Po kiepskim początku sezonu Giddey wszedł na wyższe obroty, urósł razem z zespołem. Najlepiej opisał to jednak sam trener Daigneault:
„Staram się nie zarządzać nimi w skali mikro, akcja po akcji, jakby to była jakaś gra video. Staramy się ich jednak edukować w kwestii diety. Chodzi o całość twojej diety. Możesz mieć w swojej diecie rzeczy, które niekoniecznie są dla ciebie zdrowe. Musisz to jednak wesprzeć dobrą, solidną bazą. To samo tyczy się twojej diety rzutowej. Myślałem, jeszcze we wczesnym etapie sezonu, że kiedy wjeżdżał pod kosz, nie był wystarczająco fizyczny, kiedy dostawał się w szczęki defensywy rywala. Zadowalał się po prostu tymi floaterami. Wtedy nie dostarczał wystarczającej ilości innych rzeczy, które pozwoliłyby mu być wydajnym.
Stał się bardziej fizyczny przy wejściu pod kosz. Zaczął wymuszać więcej fauli. Częściej dostaje się do obręczy. Częściej wybiega do kontrataków. Im głębiej się dostajesz, tym większym stajesz się zagrożeniem. Wtedy właśnie do gry wkraczają jego podania.”
– trener Mark Daigneault
Swoją drogą, trener Daigneault to jeden z najciekawszych do słuchania trenerów w tej lidze. Zdanie, że kontestowane trójki to nowy półdystans pokazuje jak analitycznie podchodzi do gry. Nowa szkoła trenerska.
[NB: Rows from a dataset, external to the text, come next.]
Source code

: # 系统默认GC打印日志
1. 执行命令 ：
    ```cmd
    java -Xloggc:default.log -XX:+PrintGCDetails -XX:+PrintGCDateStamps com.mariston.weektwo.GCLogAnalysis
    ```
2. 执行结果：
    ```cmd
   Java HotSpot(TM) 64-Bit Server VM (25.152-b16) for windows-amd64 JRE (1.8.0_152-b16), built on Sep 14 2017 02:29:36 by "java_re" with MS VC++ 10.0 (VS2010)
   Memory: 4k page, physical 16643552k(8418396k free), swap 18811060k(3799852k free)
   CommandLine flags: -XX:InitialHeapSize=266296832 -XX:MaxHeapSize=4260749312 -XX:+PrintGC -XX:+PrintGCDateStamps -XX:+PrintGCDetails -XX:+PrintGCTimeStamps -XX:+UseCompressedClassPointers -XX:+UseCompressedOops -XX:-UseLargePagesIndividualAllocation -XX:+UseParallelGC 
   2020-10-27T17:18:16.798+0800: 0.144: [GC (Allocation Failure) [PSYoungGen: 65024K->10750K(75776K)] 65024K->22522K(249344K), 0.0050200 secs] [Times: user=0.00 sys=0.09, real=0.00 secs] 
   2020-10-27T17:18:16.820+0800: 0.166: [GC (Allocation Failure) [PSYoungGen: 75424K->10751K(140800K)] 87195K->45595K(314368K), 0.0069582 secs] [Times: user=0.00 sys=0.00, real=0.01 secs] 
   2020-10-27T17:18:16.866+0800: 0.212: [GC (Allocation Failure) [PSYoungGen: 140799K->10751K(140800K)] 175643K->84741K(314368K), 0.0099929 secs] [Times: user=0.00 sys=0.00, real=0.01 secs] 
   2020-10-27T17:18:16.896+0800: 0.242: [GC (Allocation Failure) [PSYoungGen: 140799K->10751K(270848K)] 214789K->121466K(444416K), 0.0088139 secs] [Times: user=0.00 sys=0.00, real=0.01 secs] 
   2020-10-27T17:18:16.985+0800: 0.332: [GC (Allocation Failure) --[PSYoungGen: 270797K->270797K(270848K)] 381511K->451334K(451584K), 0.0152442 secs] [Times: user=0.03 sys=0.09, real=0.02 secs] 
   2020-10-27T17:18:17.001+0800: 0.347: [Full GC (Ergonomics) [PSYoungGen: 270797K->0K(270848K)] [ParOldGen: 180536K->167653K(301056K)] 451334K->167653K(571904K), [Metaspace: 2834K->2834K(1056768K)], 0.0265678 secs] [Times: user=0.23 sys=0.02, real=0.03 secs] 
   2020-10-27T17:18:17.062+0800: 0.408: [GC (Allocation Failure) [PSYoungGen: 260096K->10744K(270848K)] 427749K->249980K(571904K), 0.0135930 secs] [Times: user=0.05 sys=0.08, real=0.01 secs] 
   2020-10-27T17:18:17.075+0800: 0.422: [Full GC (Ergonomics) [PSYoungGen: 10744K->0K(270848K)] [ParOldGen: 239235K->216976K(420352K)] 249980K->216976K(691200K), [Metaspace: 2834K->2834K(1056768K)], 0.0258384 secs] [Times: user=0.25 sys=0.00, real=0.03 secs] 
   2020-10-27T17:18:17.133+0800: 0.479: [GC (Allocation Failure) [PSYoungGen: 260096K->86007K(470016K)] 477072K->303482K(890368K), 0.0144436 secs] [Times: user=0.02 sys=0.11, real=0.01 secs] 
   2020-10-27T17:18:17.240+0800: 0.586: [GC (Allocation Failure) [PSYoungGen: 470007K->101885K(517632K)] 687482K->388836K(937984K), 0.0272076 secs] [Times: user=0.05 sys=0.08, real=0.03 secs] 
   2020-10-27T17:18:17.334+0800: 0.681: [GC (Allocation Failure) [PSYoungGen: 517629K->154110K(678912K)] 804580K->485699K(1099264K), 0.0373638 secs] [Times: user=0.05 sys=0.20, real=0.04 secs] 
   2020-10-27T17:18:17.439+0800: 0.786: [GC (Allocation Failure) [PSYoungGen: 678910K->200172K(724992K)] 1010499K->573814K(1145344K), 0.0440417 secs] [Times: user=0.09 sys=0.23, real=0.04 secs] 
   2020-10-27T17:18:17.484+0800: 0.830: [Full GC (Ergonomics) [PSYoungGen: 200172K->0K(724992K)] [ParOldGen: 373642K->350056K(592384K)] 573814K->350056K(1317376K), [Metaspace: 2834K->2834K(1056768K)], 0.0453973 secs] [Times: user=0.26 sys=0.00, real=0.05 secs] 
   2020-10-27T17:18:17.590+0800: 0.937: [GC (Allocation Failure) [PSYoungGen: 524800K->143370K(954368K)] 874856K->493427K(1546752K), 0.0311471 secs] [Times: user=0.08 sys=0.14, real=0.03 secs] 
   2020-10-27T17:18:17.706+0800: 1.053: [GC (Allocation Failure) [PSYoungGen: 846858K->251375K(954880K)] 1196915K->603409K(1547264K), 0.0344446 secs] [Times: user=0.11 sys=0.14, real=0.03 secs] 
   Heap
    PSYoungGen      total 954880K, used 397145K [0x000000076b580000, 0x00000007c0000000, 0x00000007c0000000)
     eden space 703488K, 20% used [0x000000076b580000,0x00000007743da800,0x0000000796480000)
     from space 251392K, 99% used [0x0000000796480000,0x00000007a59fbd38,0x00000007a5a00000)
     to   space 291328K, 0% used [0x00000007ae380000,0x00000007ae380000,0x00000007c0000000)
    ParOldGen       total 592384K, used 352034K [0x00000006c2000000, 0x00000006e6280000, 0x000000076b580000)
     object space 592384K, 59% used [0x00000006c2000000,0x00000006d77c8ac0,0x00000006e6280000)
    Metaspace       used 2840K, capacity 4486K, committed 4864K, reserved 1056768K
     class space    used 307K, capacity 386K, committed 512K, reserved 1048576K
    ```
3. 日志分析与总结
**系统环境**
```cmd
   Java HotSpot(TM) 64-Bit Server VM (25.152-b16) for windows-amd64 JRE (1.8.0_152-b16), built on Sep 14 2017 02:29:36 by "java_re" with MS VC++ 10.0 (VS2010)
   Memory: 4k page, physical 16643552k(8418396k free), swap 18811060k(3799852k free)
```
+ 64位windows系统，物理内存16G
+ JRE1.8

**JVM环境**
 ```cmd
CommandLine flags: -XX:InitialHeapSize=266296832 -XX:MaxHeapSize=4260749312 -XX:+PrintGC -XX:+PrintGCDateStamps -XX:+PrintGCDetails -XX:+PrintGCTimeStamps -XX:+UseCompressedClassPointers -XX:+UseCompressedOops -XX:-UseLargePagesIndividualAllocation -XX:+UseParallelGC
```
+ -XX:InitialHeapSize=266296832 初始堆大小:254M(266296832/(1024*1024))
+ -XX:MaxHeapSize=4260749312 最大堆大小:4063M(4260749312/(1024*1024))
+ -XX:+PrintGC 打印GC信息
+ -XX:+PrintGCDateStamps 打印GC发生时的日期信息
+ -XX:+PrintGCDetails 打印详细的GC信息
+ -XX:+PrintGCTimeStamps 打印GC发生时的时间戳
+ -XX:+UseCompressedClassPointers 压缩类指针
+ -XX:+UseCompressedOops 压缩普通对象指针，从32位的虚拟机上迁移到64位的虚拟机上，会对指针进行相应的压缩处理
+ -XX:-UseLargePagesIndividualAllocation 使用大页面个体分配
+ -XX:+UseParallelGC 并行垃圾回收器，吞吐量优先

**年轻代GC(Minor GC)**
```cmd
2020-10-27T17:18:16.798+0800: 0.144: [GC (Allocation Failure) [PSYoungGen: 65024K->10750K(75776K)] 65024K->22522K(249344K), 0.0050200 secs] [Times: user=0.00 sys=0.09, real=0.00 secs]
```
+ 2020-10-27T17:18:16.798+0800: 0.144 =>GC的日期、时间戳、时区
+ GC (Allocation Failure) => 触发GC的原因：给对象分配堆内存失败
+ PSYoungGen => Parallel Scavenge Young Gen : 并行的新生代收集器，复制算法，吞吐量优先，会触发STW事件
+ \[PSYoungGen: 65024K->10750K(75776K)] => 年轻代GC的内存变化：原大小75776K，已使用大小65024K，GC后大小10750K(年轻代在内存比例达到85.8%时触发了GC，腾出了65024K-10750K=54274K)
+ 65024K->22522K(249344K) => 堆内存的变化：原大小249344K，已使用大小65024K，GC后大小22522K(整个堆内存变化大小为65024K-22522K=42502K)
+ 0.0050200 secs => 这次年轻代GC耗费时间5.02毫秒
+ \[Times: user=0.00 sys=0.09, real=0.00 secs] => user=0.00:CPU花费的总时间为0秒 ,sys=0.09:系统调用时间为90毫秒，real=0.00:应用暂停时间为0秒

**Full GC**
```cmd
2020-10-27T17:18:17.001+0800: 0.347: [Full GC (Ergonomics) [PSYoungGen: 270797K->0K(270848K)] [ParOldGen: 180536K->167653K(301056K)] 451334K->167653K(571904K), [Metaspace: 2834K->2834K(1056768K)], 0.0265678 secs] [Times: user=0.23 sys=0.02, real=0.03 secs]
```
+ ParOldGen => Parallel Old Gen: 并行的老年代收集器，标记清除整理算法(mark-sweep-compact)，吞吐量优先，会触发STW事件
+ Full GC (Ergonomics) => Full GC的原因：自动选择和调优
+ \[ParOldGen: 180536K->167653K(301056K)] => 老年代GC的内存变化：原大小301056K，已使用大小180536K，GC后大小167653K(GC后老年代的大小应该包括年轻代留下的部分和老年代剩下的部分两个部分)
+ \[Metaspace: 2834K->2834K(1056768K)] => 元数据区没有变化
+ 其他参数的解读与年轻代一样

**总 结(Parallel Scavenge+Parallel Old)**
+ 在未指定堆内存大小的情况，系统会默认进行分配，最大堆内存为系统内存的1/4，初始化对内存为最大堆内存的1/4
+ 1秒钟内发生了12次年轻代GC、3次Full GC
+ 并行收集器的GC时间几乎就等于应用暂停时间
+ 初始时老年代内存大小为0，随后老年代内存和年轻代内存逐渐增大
Wróćmy jednak do Giddey’a. Wciąż uwielbia rzucić sobie floater, ale faktycznie nabrał pewności siebie w atakowaniu obręczy, co musiało przyjść z jego fizycznym rozwojem. Wciąż bardzo daleko mu do czołowego atlety, ale cieszy fakt, że w ogóle widać postęp. Także liczbowy – nawet jeśli liczba wymuszanych przez niego wolnych jest zabawnie niska, to trzeba zwrócić uwagę, że systematycznie rośnie. Step by step:
miesiąc | FG% | FTA |
---|---|---|
październik | 45,2% | 0,67 |
listopad | 45,3% | 1,62 |
grudzień | 49,1% | 1,66 |
styczeń | 51,8% | 1,71 |
Ten rozwój cieszy, bo jest pięknym dowodem na to, że doświadczenie jest nawozem talentu i nie da się tego zatrzymać. Trzeba jednak zadać sobie pytanie, czy ten piękny rozwój na pewno jest Thunder na rękę. W końcu przez te bardzo udane ostatnie 15 meczów Thunder awansowali z 13. miejsca aż na… 12. miejsce. Ich bilans – który będzie tak bardzo lepszy niż rok temu – najpewniej nie wystarczy do Play-In. Oddala ich z kolei od wysokiego picku w drafcie.
Co za absurdalne pytanie – oczywiście, że jest na rękę. Daliśmy się trochę zwariować tym wszystkim pickom w drafcie, na czele z Samem Presti oczywiście. Każdy młody zespół, który chce w przyszłości być na szczycie, musi przejść przez krótką nawet fazę bycia średniakiem. Choćby nie wiem jak Sam Presti chciał przez kolejne 20 lat tankować, nie powstrzyma tego, że jego koszykarze organicznie stają się lepsi. No i to jest właśnie piękne moi drodzy.